What is expected - Print every record exactly.

----

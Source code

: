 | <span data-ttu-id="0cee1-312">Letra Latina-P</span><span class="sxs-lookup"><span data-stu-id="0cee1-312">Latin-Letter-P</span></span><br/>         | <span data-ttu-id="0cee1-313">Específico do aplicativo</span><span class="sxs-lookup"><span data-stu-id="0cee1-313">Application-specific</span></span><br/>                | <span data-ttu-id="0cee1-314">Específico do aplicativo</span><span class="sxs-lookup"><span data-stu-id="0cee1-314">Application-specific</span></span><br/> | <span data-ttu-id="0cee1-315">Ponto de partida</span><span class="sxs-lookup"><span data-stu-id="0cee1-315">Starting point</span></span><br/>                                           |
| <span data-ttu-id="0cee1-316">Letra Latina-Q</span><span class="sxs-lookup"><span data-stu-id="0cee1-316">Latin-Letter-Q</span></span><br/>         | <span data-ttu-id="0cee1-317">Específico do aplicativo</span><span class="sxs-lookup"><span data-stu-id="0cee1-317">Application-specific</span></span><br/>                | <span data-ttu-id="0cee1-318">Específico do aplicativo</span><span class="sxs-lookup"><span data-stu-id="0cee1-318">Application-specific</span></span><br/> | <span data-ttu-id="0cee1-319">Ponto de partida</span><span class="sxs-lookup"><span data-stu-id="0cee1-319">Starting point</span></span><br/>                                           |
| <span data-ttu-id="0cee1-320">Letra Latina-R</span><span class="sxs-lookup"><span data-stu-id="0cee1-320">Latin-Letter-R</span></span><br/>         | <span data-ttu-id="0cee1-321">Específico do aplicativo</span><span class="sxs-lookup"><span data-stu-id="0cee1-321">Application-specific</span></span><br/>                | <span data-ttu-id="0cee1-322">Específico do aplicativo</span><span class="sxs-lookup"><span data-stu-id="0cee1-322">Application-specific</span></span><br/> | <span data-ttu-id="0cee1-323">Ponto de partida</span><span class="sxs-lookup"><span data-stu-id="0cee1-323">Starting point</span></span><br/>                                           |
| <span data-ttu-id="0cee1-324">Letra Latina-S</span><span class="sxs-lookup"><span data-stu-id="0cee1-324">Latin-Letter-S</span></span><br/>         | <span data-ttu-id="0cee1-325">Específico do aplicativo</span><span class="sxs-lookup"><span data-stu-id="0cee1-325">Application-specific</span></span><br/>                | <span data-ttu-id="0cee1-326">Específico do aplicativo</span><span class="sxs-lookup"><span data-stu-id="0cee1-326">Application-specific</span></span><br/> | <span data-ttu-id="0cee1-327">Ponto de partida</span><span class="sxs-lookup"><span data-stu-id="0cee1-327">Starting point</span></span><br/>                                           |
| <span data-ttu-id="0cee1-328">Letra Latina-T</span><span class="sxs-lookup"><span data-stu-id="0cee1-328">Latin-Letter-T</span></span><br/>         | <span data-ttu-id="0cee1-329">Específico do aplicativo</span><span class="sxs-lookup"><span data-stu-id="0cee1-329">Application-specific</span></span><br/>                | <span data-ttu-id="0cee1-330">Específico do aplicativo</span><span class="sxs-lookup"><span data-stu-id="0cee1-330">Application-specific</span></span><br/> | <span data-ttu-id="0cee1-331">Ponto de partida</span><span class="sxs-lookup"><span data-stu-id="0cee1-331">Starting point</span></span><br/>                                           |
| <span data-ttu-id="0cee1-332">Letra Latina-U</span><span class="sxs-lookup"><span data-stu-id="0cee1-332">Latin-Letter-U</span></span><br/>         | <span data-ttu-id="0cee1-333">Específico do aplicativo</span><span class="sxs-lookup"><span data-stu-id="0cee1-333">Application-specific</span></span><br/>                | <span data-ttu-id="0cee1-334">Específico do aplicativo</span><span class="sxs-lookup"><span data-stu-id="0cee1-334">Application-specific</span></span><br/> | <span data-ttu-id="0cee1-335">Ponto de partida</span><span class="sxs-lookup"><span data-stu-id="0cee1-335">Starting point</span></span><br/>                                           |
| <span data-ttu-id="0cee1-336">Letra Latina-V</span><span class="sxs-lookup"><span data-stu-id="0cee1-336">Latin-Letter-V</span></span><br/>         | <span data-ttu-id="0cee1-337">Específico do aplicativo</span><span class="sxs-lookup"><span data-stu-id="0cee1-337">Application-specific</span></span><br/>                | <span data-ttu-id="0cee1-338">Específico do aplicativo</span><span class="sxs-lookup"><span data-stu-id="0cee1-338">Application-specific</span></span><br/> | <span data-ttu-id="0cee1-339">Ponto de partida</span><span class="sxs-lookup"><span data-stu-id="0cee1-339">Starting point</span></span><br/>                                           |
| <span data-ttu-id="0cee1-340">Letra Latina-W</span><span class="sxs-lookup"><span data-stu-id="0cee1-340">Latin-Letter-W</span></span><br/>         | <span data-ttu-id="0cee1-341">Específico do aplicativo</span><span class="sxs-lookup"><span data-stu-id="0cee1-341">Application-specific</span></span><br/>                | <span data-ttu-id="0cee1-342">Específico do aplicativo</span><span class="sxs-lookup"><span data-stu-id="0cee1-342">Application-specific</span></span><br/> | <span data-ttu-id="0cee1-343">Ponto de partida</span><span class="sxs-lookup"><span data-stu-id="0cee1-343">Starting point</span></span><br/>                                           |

----

Task response -
Source code

: | <span data-ttu-id="0cee1-312">Letra Latina-P</span><span class="sxs-lookup"><span data-stu-id="0cee1-312">Latin-Letter-P</span></span><br/>         | <span data-ttu-id="0cee1-313">Específico do aplicativo</span><span class="sxs-lookup"><span data-stu-id="0cee1-313">Application-specific</span></span><br/>                | <span data-ttu-id="0cee1-314">Específico do aplicativo</span><span class="sxs-lookup"><span data-stu-id="0cee1-314">Application-specific</span></span><br/> | <span data-ttu-id="0cee1-315">Ponto de partida</span><span class="sxs-lookup"><span data-stu-id="0cee1-315">Starting point</span></span><br/>                                           |
| <span data-ttu-id="0cee1-316">Letra Latina-Q</span><span class="sxs-lookup"><span data-stu-id="0cee1-316">Latin-Letter-Q</span></span><br/>         | <span data-ttu-id="0cee1-317">Específico do aplicativo</span><span class="sxs-lookup"><span data-stu-id="0cee1-317">Application-specific</span></span><br/>                | <span data-ttu-id="0cee1-318">Específico do aplicativo</span><span class="sxs-lookup"><span data-stu-id="0cee1-318">Application-specific</span></span><br/> | <span data-ttu-id="0cee1-319">Ponto de partida</span><span class="sxs-lookup"><span data-stu-id="0cee1-319">Starting point</span></span><br/>                                           |
| <span data-ttu-id="0cee1-320">Letra Latina-R</span><span class="sxs-lookup"><span data-stu-id="0cee1-320">Latin-Letter-R</span></span><br/>         | <span data-ttu-id="0cee1-321">Específico do aplicativo</span><span class="sxs-lookup"><span data-stu-id="0cee1-321">Application-specific</span></span><br/>                | <span data-ttu-id="0cee1-322">Específico do aplicativo</span><span class="sxs-lookup"><span data-stu-id="0cee1-322">Application-specific</span></span><br/> | <span data-ttu-id="0cee1-323">Ponto de partida</span><span class="sxs-lookup"><span data-stu-id="0cee1-323">Starting point</span></span><br/>                                           |
| <span data-ttu-id="0cee1-324">Letra Latina-S</span><span class="sxs-lookup"><span data-stu-id="0cee1-324">Latin-Letter-S</span></span><br/>         | <span data-ttu-id="0cee1-325">Específico do aplicativo</span><span class="sxs-lookup"><span data-stu-id="0cee1-325">Application-specific</span></span><br/>                | <span data-ttu-id="0cee1-326">Específico do aplicativo</span><span class="sxs-lookup"><span data-stu-id="0cee1-326">Application-specific</span></span><br/> | <span data-ttu-id="0cee1-327">Ponto de partida</span><span class="sxs-lookup"><span data-stu-id="0cee1-327">Starting point</span></span><br/>                                           |
| <span data-ttu-id="0cee1-328">Letra Latina-T</span><span class="sxs-lookup"><span data-stu-id="0cee1-328">Latin-Letter-T</span></span><br/>         | <span data-ttu-id="0cee1-329">Específico do aplicativo</span><span class="sxs-lookup"><span data-stu-id="0cee1-329">Application-specific</span></span><br/>                | <span data-ttu-id="0cee1-330">Específico do aplicativo</span><span class="sxs-lookup"><span data-stu-id="0cee1-330">Application-specific</span></span><br/> | <span data-ttu-id="0cee1-331">Ponto de partida</span><span class="sxs-lookup"><span data-stu-id="0cee1-331">Starting point</span></span><br/>                                           |
| <span data-ttu-id="0cee1-332">Letra Latina-U</span><span class="sxs-lookup"><span data-stu-id="0cee1-332">Latin-Letter-U</span></span><br/>         | <span data-ttu-id="0cee1-333">Específico do aplicativo</span><span class="sxs-lookup"><span data-stu-id="0cee1-333">Application-specific</span></span><br/>                | <span data-ttu-id="0cee1-334">Específico do aplicativo</span><span class="sxs-lookup"><span data-stu-id="0cee1-334">Application-specific</span></span><br/> | <span data-ttu-id="0cee1-335">Ponto de partida</span><span class="sxs-lookup"><span data-stu-id="0cee1-335">Starting point</span></span><br/>                                           |
| <span data-ttu-id="0cee1-336">Letra Latina-V</span><span class="sxs-lookup"><span data-stu-id="0cee1-336">Latin-Letter-V</span></span><br/>         | <span data-ttu-id="0cee1-337">Específico do aplicativo</span><span class="sxs-lookup"><span data-stu-id="0cee1-337">Application-specific</span></span><br/>                | <span data-ttu-id="0cee1-338">Específico do aplicativo</span><span class="sxs-lookup"><span data-stu-id="0cee1-338">Application-specific</span></span><br/> | <span data-ttu-id="0cee1-339">Ponto de partida</span><span class="sxs-lookup"><span data-stu-id="0cee1-339">Starting point</span></span><br/>                                           |
| <span data-ttu-id="0cee1-340">Letra Latina-W</span><span class="sxs-lookup"><span data-stu-id="0cee1-340">Latin-Letter-W</span></span><br/>         | <span data-ttu-id="0cee1-341">Específico do aplicativo</span><span class="sxs-lookup"><span data-stu-id="0cee1-341">Application-specific</span></span><br/>                | <span data-ttu-id="0cee1-342">Específico do aplicativo</span><span class="sxs-lookup"><span data-stu-id="0cee1-342">Application-specific</span></span><br/> | <span data-ttu-id="0cee1-343">Ponto de partida</span><span class="sxs-lookup"><span data-stu-id="0cee1-343">Starting point</span></span><br/>                                           |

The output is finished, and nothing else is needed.